Cosa è successo poi?
C’è stato un passaggio generazionale, e gran parte di questo patrimonio protettivo è andato perduto. Chi oggi è a rischio e si infetta non era forse nemmeno nato nel tempo in cui le varie iniziative mediatiche, la prevenzione pur spontanea nelle scuole e il gran parlarne sortirono una riduzione nei contagi in quella generazione. I contagi, pur in leggera flessione negli ultimi anni, proseguono e mietono vittime fra soggetti per lo più ignari del rischio, e qui è senz’altro identificabile una mancata supplenza preventiva. La paura iniziale e le iniziative di prevenzione, istituzionali e non, non sono state sostituite con nulla di strutturale.
Nel frattempo l’efficacia delle terapie è decisamente migliorata…

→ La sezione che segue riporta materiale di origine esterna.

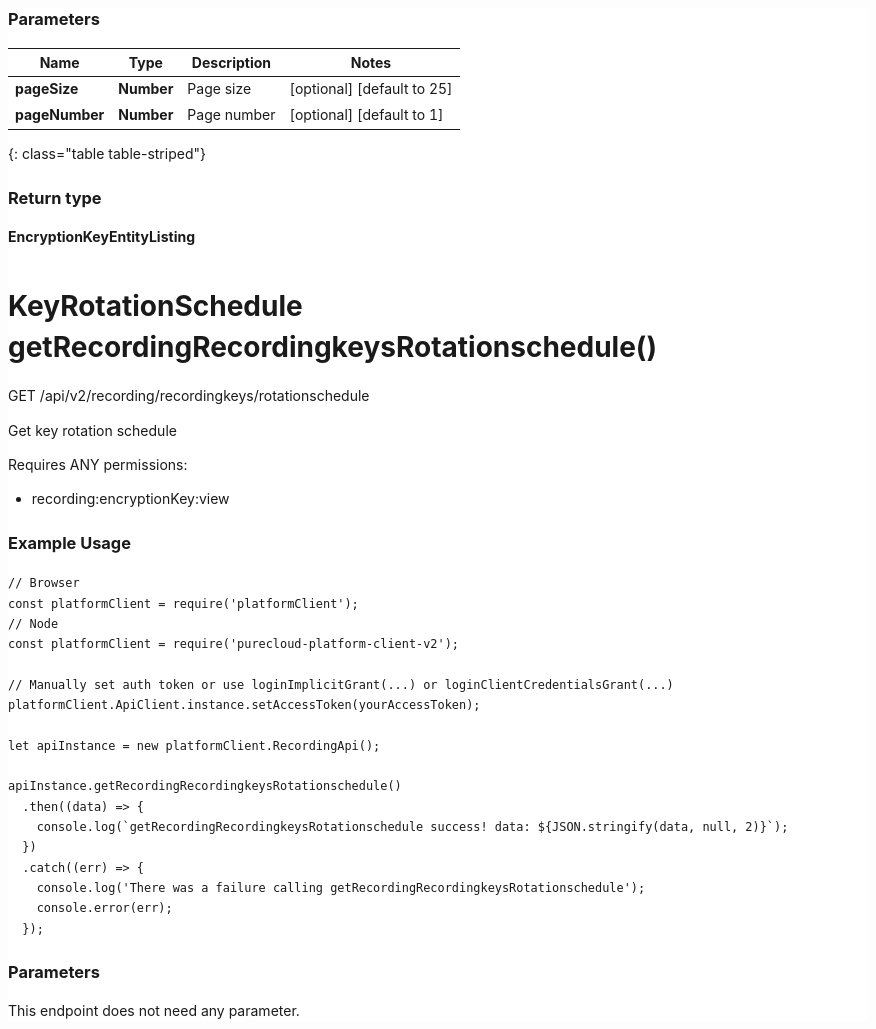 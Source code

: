 ### Parameters


| Name | Type | Description  | Notes |
| ------------- | ------------- | ------------- | ------------- |
 **pageSize** | **Number** | Page size | [optional] [default to 25] |
 **pageNumber** | **Number** | Page number | [optional] [default to 1] |
{: class="table table-striped"}

### Return type

**EncryptionKeyEntityListing**

<a name="getRecordingRecordingkeysRotationschedule"></a>

# KeyRotationSchedule getRecordingRecordingkeysRotationschedule()


GET /api/v2/recording/recordingkeys/rotationschedule

Get key rotation schedule

Requires ANY permissions:

* recording:encryptionKey:view

### Example Usage

```{"language":"javascript"}
// Browser
const platformClient = require('platformClient');
// Node
const platformClient = require('purecloud-platform-client-v2');

// Manually set auth token or use loginImplicitGrant(...) or loginClientCredentialsGrant(...)
platformClient.ApiClient.instance.setAccessToken(yourAccessToken);

let apiInstance = new platformClient.RecordingApi();

apiInstance.getRecordingRecordingkeysRotationschedule()
  .then((data) => {
    console.log(`getRecordingRecordingkeysRotationschedule success! data: ${JSON.stringify(data, null, 2)}`);
  })
  .catch((err) => {
    console.log('There was a failure calling getRecordingRecordingkeysRotationschedule');
    console.error(err);
  });
```

### Parameters

This endpoint does not need any parameter.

Fino a 20-30 anni fa in effetti non erano disponibili terapie antiretrovirali. E solo negli ultimi 10 anni è stata messa a punto una terapia che non solo ha permesso di allungare notevolmente l’aspettativa di vita, ma gioca un ruolo fondamentale nel prevenire il contagio, tanto da garantire, in caso di adeguata aderenza alla terapia da parte del paziente, una vita quasi del tutto normale e una sessualità priva di rischi per il/la partner. A questo proposito, la definizione U = U, ovvero undetectable equals untransmissible (non rilevabile, grazie all’aderenza alla terapia = non trasmissibile), evidenzia il valore preventivo della terapia ma dovrebbe essere sostenuto da iniziative complementari, come un’adeguata educazione al rischio di trasmissione per via sessuale, al fine di sviluppare una coscienza preventiva più matura, da esercitare e trasmettere, soprattutto a chi ne è purtroppo privo.
Può fare qualche esempio specifico di queste iniziative?
Il dato che i giovani tra i 25 e i 29 anni costituiscono il gruppo maggiormente colpito in termini di incidenza sottolinea l’urgenza di strategie di prevenzione mirate agli adolescenti e giovanissimi, considerando anche che l’età media dei primi rapporti sessuali negli ultimi anni è notevolmente calata. Dai dati emerge che l’offerta del test Hiv in contesti informali (test in piazza, auto test, test in strada, easy test, test in sedi extrasanitarie) costituisce uno strumento prezioso per raggiungere i giovani e identificare nuove diagnosi, come si legge anche nel notiziario dell’Istituto Superiore di Sanità. D’altra parte quasi un quinto dei giovani ha scoperto la propria sieropositività attraverso campagne informative e di screening, mostrandosi più sensibili a questa modalità rispetto agli adulti (18% vs 9,8%). Questo conferma l’importanza di proporre il test Hiv in sedi informali e in occasioni accessibili ai giovani.